*TASK TO CARRY OUT*
Write out the entries below exactly as they stand. Skip every image.

SOURCE DATA: Begin

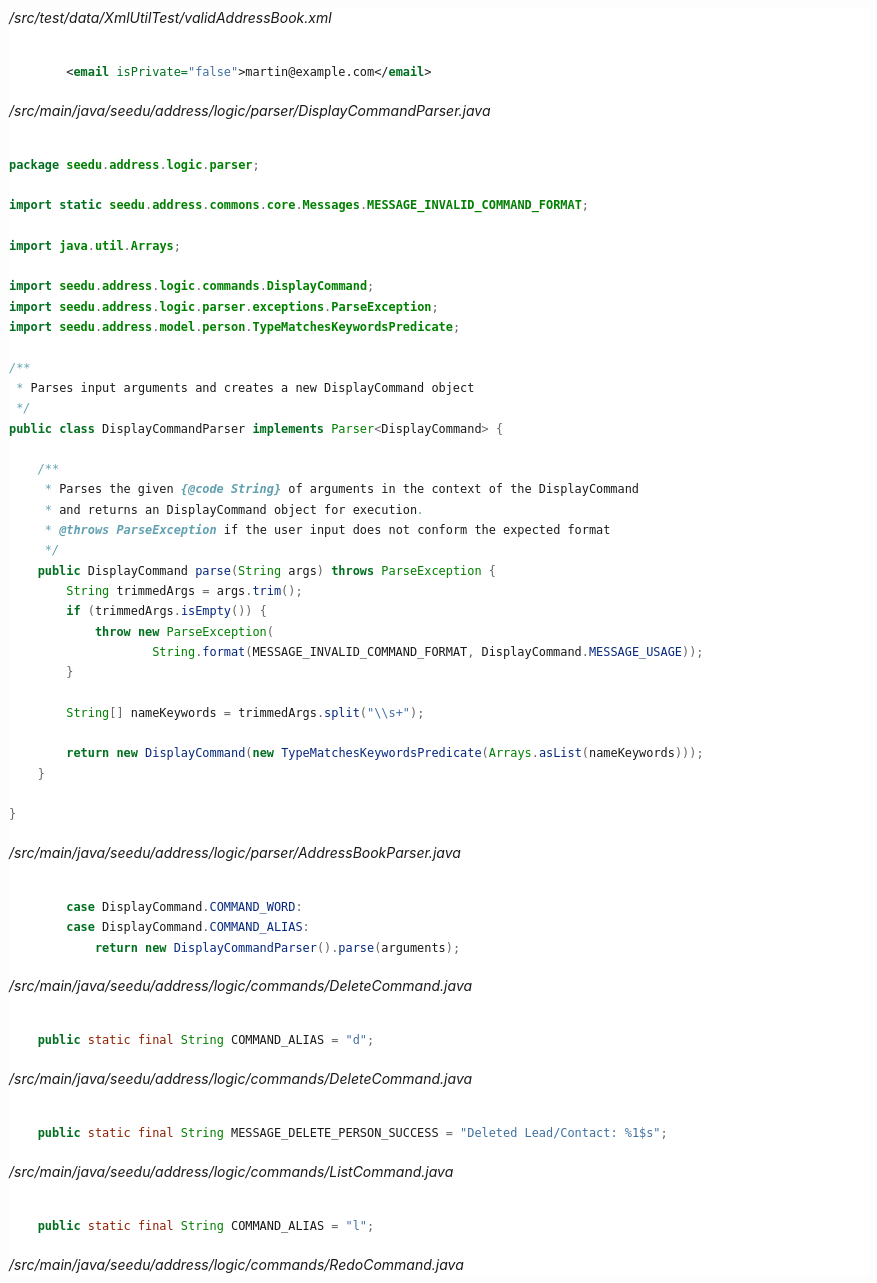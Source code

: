 ###### /src/test/data/XmlUtilTest/validAddressBook.xml
``` xml
        <email isPrivate="false">martin@example.com</email>
```
###### /src/main/java/seedu/address/logic/parser/DisplayCommandParser.java
``` java
package seedu.address.logic.parser;

import static seedu.address.commons.core.Messages.MESSAGE_INVALID_COMMAND_FORMAT;

import java.util.Arrays;

import seedu.address.logic.commands.DisplayCommand;
import seedu.address.logic.parser.exceptions.ParseException;
import seedu.address.model.person.TypeMatchesKeywordsPredicate;

/**
 * Parses input arguments and creates a new DisplayCommand object
 */
public class DisplayCommandParser implements Parser<DisplayCommand> {

    /**
     * Parses the given {@code String} of arguments in the context of the DisplayCommand
     * and returns an DisplayCommand object for execution.
     * @throws ParseException if the user input does not conform the expected format
     */
    public DisplayCommand parse(String args) throws ParseException {
        String trimmedArgs = args.trim();
        if (trimmedArgs.isEmpty()) {
            throw new ParseException(
                    String.format(MESSAGE_INVALID_COMMAND_FORMAT, DisplayCommand.MESSAGE_USAGE));
        }

        String[] nameKeywords = trimmedArgs.split("\\s+");

        return new DisplayCommand(new TypeMatchesKeywordsPredicate(Arrays.asList(nameKeywords)));
    }

}
```
###### /src/main/java/seedu/address/logic/parser/AddressBookParser.java
``` java
        case DisplayCommand.COMMAND_WORD:
        case DisplayCommand.COMMAND_ALIAS:
            return new DisplayCommandParser().parse(arguments);
```
###### /src/main/java/seedu/address/logic/commands/DeleteCommand.java
``` java
    public static final String COMMAND_ALIAS = "d";
```
###### /src/main/java/seedu/address/logic/commands/DeleteCommand.java
``` java
    public static final String MESSAGE_DELETE_PERSON_SUCCESS = "Deleted Lead/Contact: %1$s";
```
###### /src/main/java/seedu/address/logic/commands/ListCommand.java
``` java
    public static final String COMMAND_ALIAS = "l";
```
###### /src/main/java/seedu/address/logic/commands/RedoCommand.java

SOURCE DATA: End

*OUTPUT BELOW*
Source code

: ###### /src/test/data/XmlUtilTest/validAddressBook.xml
``` xml
        <email isPrivate="false">martin@example.com</email>
```
###### /src/main/java/seedu/address/logic/parser/DisplayCommandParser.java
``` java
package seedu.address.logic.parser;

import static seedu.address.commons.core.Messages.MESSAGE_INVALID_COMMAND_FORMAT;

import java.util.Arrays;

import seedu.address.logic.commands.DisplayCommand;
import seedu.address.logic.parser.exceptions.ParseException;
import seedu.address.model.person.TypeMatchesKeywordsPredicate;

/**
 * Parses input arguments and creates a new DisplayCommand object
 */
public class DisplayCommandParser implements Parser<DisplayCommand> {

    /**
     * Parses the given {@code String} of arguments in the context of the DisplayCommand
     * and returns an DisplayCommand object for execution.
     * @throws ParseException if the user input does not conform the expected format
     */
    public DisplayCommand parse(String args) throws ParseException {
        String trimmedArgs = args.trim();
        if (trimmedArgs.isEmpty()) {
            throw new ParseException(
                    String.format(MESSAGE_INVALID_COMMAND_FORMAT, DisplayCommand.MESSAGE_USAGE));
        }

        String[] nameKeywords = trimmedArgs.split("\\s+");

        return new DisplayCommand(new TypeMatchesKeywordsPredicate(Arrays.asList(nameKeywords)));
    }

}
```
###### /src/main/java/seedu/address/logic/parser/AddressBookParser.java
``` java
        case DisplayCommand.COMMAND_WORD:
        case DisplayCommand.COMMAND_ALIAS:
            return new DisplayCommandParser().parse(arguments);
```
###### /src/main/java/seedu/address/logic/commands/DeleteCommand.java
``` java
    public static final String COMMAND_ALIAS = "d";
```
###### /src/main/java/seedu/address/logic/commands/DeleteCommand.java
``` java
    public static final String MESSAGE_DELETE_PERSON_SUCCESS = "Deleted Lead/Contact: %1$s";
```
###### /src/main/java/seedu/address/logic/commands/ListCommand.java
``` java
    public static final String COMMAND_ALIAS = "l";
```
###### /src/main/java/seedu/address/logic/commands/RedoCommand.java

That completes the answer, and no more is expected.